There is nothing more cruel than to hurt a creature that cannot defend themselves. Locked up in dirty cages and ill-treated by abusive humans, these innocent creatures are left to die by people who don’t mind exploiting them for their own benefit. While we have laws in place to protect violence against human beings, the cries of these animals often go ignored due to lack of concrete laws against animal cruelty.
Hundreds of thousands of animals fall victim to cruelty and abuse every single year. Various industrial and domestic practices that skirt the law leave the helpless creatures to a life of abuse and neglect. But not for long. A recent bill passed by the House of Representatives seeks to bring them justice, according to ABC News.
The Preventing Animal Cruelty and Torture (PACT) was passed unanimously by all members of the House, hoping to bring justice to these innocent, harmless creatures that are unable to defend themselves.

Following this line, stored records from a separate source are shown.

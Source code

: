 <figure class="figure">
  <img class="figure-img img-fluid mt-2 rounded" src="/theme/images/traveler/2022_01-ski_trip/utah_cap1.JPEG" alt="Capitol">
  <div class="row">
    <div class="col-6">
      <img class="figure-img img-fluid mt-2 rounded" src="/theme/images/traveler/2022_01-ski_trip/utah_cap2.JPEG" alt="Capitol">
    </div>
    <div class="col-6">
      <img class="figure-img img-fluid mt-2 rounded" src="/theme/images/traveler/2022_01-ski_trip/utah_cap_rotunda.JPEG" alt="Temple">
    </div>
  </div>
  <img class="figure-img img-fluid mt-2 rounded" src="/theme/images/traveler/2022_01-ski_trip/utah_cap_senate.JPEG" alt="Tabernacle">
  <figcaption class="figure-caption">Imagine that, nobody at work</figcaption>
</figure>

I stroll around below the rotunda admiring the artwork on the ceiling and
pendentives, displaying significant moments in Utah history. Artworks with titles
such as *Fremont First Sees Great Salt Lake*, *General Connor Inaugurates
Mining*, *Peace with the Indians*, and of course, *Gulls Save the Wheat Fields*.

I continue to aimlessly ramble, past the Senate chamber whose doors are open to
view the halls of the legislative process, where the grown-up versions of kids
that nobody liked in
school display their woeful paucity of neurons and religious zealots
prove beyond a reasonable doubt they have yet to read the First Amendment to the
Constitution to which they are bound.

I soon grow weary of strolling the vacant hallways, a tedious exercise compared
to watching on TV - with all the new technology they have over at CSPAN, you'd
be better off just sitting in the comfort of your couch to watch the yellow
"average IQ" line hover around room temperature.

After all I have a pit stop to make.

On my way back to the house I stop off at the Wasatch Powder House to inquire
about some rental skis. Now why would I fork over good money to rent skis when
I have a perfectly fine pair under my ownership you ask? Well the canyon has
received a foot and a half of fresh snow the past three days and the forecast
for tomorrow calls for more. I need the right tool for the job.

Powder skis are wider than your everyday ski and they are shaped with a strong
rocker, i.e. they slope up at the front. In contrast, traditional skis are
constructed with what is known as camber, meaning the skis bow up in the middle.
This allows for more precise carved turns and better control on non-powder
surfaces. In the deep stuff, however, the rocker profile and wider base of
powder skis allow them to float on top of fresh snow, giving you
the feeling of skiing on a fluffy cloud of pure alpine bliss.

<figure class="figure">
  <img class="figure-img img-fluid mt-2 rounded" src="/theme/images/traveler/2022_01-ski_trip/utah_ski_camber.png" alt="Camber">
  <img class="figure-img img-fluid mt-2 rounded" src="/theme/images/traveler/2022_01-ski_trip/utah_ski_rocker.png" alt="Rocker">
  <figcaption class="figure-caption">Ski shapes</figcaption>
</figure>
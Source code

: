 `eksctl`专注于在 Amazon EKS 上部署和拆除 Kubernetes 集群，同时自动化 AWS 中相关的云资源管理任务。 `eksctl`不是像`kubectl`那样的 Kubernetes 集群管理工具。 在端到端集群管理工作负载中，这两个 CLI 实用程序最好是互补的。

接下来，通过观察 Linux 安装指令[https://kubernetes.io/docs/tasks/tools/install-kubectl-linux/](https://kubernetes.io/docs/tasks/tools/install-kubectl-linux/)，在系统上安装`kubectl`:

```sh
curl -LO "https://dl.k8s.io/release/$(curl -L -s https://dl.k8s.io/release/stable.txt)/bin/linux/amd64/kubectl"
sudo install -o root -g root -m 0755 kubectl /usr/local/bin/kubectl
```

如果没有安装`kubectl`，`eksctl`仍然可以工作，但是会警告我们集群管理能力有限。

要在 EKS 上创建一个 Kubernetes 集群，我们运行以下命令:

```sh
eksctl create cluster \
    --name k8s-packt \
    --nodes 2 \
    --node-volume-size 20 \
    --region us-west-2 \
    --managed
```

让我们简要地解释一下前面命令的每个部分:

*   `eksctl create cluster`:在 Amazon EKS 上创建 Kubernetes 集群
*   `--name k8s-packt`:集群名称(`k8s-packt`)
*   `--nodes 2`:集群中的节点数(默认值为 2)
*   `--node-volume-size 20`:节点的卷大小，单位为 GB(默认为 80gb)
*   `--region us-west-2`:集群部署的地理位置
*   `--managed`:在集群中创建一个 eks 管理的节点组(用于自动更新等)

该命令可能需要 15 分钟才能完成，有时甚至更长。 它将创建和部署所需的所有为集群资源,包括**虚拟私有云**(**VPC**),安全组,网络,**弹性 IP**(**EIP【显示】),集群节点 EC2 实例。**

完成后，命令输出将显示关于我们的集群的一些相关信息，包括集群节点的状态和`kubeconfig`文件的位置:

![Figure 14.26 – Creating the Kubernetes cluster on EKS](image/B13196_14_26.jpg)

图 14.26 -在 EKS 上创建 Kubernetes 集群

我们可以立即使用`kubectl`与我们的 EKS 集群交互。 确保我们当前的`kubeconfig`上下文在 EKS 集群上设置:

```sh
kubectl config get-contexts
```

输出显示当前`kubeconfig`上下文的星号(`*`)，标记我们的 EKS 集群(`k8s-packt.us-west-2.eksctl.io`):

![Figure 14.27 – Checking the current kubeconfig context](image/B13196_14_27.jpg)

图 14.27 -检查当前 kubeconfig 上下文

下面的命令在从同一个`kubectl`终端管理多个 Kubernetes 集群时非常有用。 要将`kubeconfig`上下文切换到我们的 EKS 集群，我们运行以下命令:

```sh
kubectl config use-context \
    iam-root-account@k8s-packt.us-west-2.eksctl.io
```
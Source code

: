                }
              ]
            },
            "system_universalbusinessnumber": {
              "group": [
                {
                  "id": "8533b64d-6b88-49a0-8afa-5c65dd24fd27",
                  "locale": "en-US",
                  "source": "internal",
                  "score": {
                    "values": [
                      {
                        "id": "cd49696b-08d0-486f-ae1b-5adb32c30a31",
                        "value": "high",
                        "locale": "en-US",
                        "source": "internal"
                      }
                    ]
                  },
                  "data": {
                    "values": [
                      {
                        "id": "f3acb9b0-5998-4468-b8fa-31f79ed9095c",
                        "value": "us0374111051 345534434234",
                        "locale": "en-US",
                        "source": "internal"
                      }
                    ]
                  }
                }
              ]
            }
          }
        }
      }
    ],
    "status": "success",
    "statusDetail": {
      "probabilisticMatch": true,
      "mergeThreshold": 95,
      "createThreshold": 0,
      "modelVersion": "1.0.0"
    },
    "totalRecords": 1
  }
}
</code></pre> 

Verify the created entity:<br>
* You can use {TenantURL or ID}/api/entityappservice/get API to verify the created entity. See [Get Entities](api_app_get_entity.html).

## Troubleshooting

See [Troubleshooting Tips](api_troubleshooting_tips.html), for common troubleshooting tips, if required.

Here are a few shocking statistics and evidence that will open your eyes to the gravity of this issue.
-Dogfighting, introduced in the US in the 1860s has been reported in urban, rural and suburban settings
-About 900 to 2,000 estimated cases of animal hoarding are reported in the US, though estimates indicate about 250,000 animals are victimized every single year
-Thousands of greyhounds die each other due to “selective breeding”
-Major circus violates even the minimal care standard for animals set by the United States Animal Welfare
Considering these problems prevalent in the US, the House of Representatives passed the new bill against animal abuse.
Under the pact passed on the afternoon of 22 October 2019, acts of animal cruelty will be a federal crime. Any person who intentionally engages in acts of animal cruelty such as burning, drowning, suffocating, impaling or otherwise injuring “non-mammals, birds, reptiles or amphibians,” will be punished.
Those caught with the offense can face criminal penalties of a fine or may even end up in prison for up to seven years, in addition to paying a fine.
The pact is the extension to the 2010 Animal Crush Video Prohibition Act that criminalized the creation and distribution of “animal crushing” videos. However, the new bill is limited to interstate commerce and federal property. It would not interfere with the local legislation. It was the result of the bi-partisan bill introduced by Rep. Ted Deutch, D-Fla, and Rep. Vern Buchanan, R-Fla.
“This bill sends a clear message that our society does not accept cruelty against animals. We’ve received support from so many Americans from across the country and across the political spectrum. I’m deeply thankful for all of the advocates who helped us pass this bill, and I look forward to the Senate’s swift passage and the President’s signature,” said Deutch in a statement.
Passing the PACT Act sends a strong message that this behavior will not be tolerated. “Protecting animals from cruelty is a top priority for me and I will continue to work with Congressman Deutch to get this important bill signed into law,” said Buchanan to CBS News.
Though the bill needs to be passed by the Senate to become a law, various animal rights organizations and activists have already expressed their joy and gratitude to the members of the House. “With the House passage of the PACT Act, we are one step closer to a federal law protecting animals from one of the most brutal acts of cruelty, and we thank Representatives Ted Deutch and Vern Buchanan for introducing this bill as well as their continued leadership on animal protection,” said Richard Patch, vice president of The American Society for the Prevention of Cruelty to Animals (ASPCA).
The president of the Humane Society Legislative Fund, Sara Amundson also applauded the initiative, “Over the course of 30 years in animal protection, I have encountered terrible animal cruelties, but acts of intentional torture are the most disturbing because they demonstrate how some people treat the most vulnerable in our society. These malicious acts deserve federal scrutiny and action.”
“Federal prosecutors and law enforcement officials will finally have the tools they need to bring those responsible for cruelty to animals to justice,” Amundson concluded.